I figured that my machine does not include the SSE4.2 instruction set, but when I run the following command:

sysctl -a | grep cpu.features

SSE4.2 is included in the list:

machdep.cpu.features: FPU VME DE PSE TSC MSR PAE MCE CX8 APIC SEP MTRR PGE MCA CMOV PAT PSE36 CLFSH DS ACPI MMX FXSR SSE SSE2 SS HTT TM PBE SSE3 PCLMULQDQ DTES64 MON DSCPL VMX SMX EST TM2 SSSE3 FMA CX16 TPR PDCM SSE4.1 SSE4.2 x2APIC MOVBE POPCNT AES PCID XSAVE OSXSAVE SEGLIM64 TSCTMR AVX1.0 RDRAND F16C

Therefore, should I expect _mm_crc32_u64 to be available, and if so, what is the likely reason for this error?

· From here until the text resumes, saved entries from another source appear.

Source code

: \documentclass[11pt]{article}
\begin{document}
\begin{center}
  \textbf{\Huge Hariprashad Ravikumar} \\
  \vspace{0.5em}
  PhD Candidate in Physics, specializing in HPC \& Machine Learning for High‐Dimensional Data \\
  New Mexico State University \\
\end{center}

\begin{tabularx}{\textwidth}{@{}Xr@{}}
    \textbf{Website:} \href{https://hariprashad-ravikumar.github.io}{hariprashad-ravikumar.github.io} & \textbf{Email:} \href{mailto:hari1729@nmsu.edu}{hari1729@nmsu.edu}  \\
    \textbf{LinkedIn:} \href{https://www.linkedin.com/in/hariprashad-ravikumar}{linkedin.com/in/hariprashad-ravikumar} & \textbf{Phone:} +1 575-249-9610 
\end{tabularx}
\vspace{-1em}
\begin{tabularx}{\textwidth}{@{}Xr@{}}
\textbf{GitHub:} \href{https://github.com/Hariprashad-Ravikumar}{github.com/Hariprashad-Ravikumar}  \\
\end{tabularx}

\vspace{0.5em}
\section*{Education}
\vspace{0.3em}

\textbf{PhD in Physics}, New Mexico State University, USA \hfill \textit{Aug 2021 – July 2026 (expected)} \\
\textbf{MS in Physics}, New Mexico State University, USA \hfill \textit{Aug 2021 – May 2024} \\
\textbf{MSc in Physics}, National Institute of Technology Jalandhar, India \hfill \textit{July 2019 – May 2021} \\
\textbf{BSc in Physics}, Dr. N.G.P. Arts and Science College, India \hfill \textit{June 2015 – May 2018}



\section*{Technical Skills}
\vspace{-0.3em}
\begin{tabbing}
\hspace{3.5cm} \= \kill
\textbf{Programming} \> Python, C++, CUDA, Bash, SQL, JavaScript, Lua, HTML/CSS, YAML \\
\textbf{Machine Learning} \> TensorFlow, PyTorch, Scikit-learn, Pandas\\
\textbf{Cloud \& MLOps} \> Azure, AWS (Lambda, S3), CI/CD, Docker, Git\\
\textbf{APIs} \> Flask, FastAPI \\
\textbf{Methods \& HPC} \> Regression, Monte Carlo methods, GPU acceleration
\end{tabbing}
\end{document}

If not, is there anything I can do to make these instructions available?

Peter Cordes
  • 328,167
  • 45
  • 605
  • 847
Darragh Enright
  • 13,676
  • 7
  • 41
  • 48
  • 2
    What does your compiler (OS X's clang I assume) do with `-arch i386 -arch x86_64`? If it's generating 32-bit code, 64-bit integer registers aren't available. So the widest CRC in 32-bit code would be `_mm_crc32_u32`. `-msse4.2` (or better `-march=native`) should enable CRC instructions, and they should be declared in `#include ` – Peter Cordes Jun 11 '19 at 17:53
  • Thanks Peter! That looks like a great lead. Makes sense when you point it out. I'm not setting these flags so I will look into how that is happening and attempt to override them, when running `pip install` if possible. – Darragh Enright Jun 11 '19 at 18:23
  • 1
    With normal clang (not Apple's version), `-arch i386` doesn't do anything. The default for x86 clang is still to build 64-bit code. https://godbolt.org/z/ej1kaK shows that `-msse4.2` is sufficient to get it to define the intrinsic. (Although `-march=native` would still be a better choice, to set tune options for your CPU and enable other stuff like AVX2, FMA, BMI1/2, and popcnt). – Peter Cordes Jun 11 '19 at 18:50
  • @PeterCordes When you said "With normal clang (not Apple's version), -arch i386 doesn't do anything" the answer was suddenly very obvious—don't use Apple's `clang`. I discovered I had another version of clang installed via brew, and when I used that instead it worked perfectly. Thanks a million! I'll post an answer now, or if you want to post an answer I'll gladly mark that the answer? – Darragh Enright Jun 11 '19 at 21:13
  • I don't have a Mac so I wouldn't know the details of what to put in an answer. Feel free to copy any wording you like from my comments into your answer. It's still odd that the default compiler wouldn't work, though. It is making 64-bit code, right? – Peter Cordes Jun 11 '19 at 21:23

1 Answers1

2

Many thanks to @PeterCordes for his very valuable observations in the question comments above!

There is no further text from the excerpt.